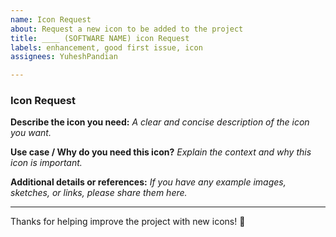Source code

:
 ```yaml
---
name: Icon Request
about: Request a new icon to be added to the project
title: ____ (SOFTWARE NAME) icon Request
labels: enhancement, good first issue, icon
assignees: YuheshPandian

---
```


### Icon Request

**Describe the icon you need:**
_A clear and concise description of the icon you want._

**Use case / Why do you need this icon?**
_Explain the context and why this icon is important._

**Additional details or references:**
_If you have any example images, sketches, or links, please share them here._

---

Thanks for helping improve the project with new icons! 🚀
+--
Pictures stay out of the copy, while everything else in the records above goes in exactly as written.

### SOLUTION
Source code

:
 ```yaml
---
name: Icon Request
about: Request a new icon to be added to the project
title: ____ (SOFTWARE NAME) icon Request
labels: enhancement, good first issue, icon
assignees: YuheshPandian

---
```


### Icon Request

**Describe the icon you need:**
_A clear and concise description of the icon you want._

**Use case / Why do you need this icon?**
_Explain the context and why this icon is important._

**Additional details or references:**
_If you have any example images, sketches, or links, please share them here._

---

Thanks for helping improve the project with new icons! 🚀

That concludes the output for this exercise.